[Information supplied]
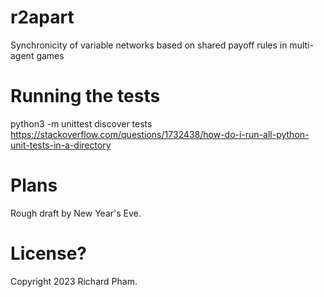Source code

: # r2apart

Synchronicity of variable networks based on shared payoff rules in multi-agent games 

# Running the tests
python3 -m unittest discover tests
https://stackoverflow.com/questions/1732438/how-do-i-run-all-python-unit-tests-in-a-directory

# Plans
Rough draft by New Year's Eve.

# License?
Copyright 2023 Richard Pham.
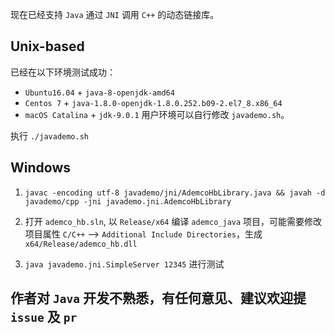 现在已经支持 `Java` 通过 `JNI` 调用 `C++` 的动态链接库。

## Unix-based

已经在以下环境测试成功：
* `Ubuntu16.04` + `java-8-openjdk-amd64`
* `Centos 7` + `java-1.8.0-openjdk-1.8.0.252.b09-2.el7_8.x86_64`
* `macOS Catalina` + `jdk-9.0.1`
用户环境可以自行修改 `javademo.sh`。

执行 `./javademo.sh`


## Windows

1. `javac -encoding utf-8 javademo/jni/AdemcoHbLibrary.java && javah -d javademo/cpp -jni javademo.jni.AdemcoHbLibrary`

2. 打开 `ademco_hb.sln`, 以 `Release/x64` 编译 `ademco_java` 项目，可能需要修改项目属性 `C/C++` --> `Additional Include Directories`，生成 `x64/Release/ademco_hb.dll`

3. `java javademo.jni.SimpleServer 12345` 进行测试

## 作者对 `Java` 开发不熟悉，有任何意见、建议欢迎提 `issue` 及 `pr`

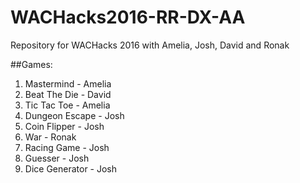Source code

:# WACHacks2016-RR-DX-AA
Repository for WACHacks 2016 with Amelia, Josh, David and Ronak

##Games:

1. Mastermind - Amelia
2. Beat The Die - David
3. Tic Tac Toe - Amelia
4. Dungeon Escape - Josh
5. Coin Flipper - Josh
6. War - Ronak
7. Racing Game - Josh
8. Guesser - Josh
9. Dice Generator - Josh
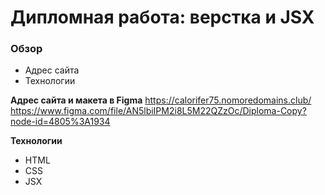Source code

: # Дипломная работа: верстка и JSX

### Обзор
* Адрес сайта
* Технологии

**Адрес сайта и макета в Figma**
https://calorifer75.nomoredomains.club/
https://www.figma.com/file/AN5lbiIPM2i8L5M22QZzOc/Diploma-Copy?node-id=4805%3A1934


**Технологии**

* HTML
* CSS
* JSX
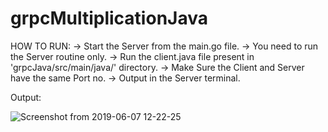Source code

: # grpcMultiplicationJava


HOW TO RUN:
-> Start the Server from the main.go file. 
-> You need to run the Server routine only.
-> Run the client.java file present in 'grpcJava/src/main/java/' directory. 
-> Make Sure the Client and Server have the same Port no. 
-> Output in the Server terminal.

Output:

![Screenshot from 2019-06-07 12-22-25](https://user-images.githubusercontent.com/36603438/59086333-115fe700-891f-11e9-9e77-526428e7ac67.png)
[/Information supplied]
[Information supplied]
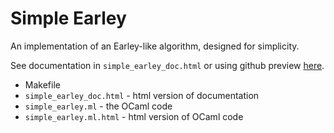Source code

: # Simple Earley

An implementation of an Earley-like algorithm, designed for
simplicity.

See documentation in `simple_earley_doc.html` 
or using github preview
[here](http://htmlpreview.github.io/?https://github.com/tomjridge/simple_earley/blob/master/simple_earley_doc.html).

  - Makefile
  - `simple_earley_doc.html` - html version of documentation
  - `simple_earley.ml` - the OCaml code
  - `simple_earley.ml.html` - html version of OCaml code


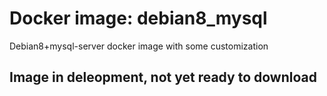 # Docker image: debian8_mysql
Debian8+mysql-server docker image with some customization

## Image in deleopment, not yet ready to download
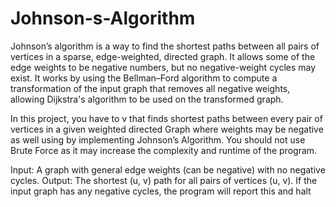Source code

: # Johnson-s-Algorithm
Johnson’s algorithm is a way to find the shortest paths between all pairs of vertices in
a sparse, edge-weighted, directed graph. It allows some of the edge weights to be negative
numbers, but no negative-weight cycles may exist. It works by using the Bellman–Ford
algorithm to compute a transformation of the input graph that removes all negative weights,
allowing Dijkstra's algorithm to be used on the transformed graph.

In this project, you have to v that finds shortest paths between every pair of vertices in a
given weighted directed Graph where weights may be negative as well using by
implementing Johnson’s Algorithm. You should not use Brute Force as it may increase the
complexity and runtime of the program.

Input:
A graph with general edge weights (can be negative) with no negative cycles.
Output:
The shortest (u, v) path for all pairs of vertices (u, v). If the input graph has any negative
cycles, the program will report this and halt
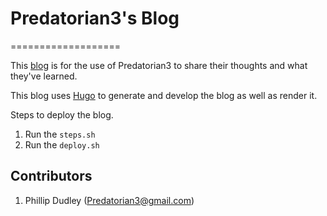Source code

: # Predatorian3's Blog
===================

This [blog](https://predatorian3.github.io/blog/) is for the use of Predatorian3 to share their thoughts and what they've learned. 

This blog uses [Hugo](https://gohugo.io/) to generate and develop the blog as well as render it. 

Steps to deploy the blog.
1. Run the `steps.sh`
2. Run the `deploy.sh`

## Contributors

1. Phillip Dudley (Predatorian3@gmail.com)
[/Information supplied]
- [Exercise aim]
Using the records above, restate word for word the lines from the one with "Johnson’s algorithm is" through the one with "given weighted directed", both included.

- [Solution to the exercise]
Johnson’s algorithm is a way to find the shortest paths between all pairs of vertices in
a sparse, edge-weighted, directed graph. It allows some of the edge weights to be negative
numbers, but no negative-weight cycles may exist. It works by using the Bellman–Ford
algorithm to compute a transformation of the input graph that removes all negative weights,
allowing Dijkstra's algorithm to be used on the transformed graph.

In this project, you have to v that finds shortest paths between every pair of vertices in a
given weighted directed Graph where weights may be negative as well using by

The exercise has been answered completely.